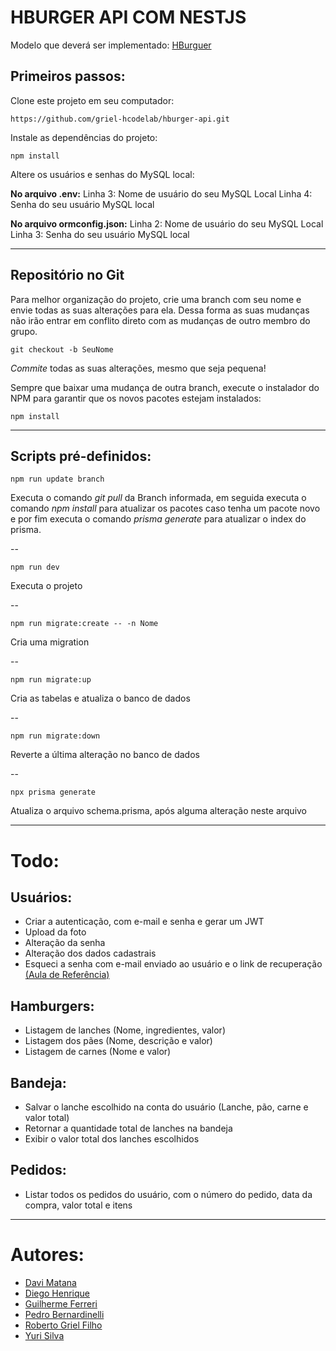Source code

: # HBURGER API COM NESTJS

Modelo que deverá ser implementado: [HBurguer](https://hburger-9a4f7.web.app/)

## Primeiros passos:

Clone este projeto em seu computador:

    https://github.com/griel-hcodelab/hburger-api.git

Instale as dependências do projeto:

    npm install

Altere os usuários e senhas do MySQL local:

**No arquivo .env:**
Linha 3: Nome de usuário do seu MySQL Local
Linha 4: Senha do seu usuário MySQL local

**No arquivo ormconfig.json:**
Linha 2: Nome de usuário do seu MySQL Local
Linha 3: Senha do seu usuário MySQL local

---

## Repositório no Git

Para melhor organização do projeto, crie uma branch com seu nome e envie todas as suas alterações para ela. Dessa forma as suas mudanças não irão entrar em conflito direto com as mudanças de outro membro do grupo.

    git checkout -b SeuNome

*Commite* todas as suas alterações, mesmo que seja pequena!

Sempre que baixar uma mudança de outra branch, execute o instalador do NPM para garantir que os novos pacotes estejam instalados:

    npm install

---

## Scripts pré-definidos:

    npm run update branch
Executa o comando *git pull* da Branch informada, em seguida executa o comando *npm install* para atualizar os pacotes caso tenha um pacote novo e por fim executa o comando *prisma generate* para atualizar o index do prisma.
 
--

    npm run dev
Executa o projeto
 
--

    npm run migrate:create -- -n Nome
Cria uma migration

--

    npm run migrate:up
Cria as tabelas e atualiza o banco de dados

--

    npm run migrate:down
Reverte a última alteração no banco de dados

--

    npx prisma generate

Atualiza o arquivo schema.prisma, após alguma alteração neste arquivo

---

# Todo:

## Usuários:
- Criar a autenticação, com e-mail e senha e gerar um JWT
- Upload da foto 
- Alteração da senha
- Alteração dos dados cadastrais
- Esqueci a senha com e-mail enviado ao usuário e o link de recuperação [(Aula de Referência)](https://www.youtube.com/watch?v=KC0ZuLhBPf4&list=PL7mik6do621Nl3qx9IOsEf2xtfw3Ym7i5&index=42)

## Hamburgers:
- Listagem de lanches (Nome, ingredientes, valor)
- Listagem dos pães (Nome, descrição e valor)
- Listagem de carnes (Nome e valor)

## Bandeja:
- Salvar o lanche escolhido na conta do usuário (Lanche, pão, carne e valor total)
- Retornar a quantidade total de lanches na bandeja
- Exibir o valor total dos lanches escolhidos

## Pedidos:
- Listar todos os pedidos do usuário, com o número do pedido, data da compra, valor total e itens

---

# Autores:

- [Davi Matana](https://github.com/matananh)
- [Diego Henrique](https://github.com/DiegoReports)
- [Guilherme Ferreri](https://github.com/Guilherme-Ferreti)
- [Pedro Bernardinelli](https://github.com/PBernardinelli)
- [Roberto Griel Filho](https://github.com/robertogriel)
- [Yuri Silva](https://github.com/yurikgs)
* * * * * * *
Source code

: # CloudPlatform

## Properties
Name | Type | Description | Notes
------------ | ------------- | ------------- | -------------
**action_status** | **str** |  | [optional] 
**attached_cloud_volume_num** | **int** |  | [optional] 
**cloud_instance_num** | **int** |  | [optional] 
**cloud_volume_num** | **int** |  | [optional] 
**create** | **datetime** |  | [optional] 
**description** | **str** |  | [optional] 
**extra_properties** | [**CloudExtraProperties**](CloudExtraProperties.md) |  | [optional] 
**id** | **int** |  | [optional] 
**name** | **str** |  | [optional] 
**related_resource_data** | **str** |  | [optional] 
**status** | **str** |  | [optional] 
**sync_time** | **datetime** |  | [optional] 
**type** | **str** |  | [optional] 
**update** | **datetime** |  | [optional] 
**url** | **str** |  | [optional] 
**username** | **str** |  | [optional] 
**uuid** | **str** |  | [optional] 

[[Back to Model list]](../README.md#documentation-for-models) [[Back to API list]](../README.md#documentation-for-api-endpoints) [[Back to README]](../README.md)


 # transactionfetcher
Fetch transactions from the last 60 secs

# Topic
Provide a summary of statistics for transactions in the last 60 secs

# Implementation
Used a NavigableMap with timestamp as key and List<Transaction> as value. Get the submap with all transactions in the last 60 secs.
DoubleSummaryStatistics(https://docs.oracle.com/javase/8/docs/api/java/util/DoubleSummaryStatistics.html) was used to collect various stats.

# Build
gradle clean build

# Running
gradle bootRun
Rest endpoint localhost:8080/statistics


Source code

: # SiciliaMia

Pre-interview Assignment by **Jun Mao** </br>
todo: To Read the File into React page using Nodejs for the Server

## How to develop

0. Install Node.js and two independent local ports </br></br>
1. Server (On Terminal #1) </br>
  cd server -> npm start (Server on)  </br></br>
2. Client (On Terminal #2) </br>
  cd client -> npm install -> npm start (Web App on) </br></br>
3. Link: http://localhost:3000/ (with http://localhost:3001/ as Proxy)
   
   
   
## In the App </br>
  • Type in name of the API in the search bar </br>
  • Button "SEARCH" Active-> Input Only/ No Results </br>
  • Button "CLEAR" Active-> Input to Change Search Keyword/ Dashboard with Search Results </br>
* * * * * * *
What you will do — Transcribe the records above exactly, beginning at the line that contains "collect various stats." and ending with the line that contains "Search Results </br>", both included, and nothing else.

Task result —
DoubleSummaryStatistics(https://docs.oracle.com/javase/8/docs/api/java/util/DoubleSummaryStatistics.html) was used to collect various stats.

# Build
gradle clean build

# Running
gradle bootRun
Rest endpoint localhost:8080/statistics


Source code

: # SiciliaMia

Pre-interview Assignment by **Jun Mao** </br>
todo: To Read the File into React page using Nodejs for the Server

## How to develop

0. Install Node.js and two independent local ports </br></br>
1. Server (On Terminal #1) </br>
  cd server -> npm start (Server on)  </br></br>
2. Client (On Terminal #2) </br>
  cd client -> npm install -> npm start (Web App on) </br></br>
3. Link: http://localhost:3000/ (with http://localhost:3001/ as Proxy)
   
   
   
## In the App </br>
  • Type in name of the API in the search bar </br>
  • Button "SEARCH" Active-> Input Only/ No Results </br>
  • Button "CLEAR" Active-> Input to Change Search Keyword/ Dashboard with Search Results </br>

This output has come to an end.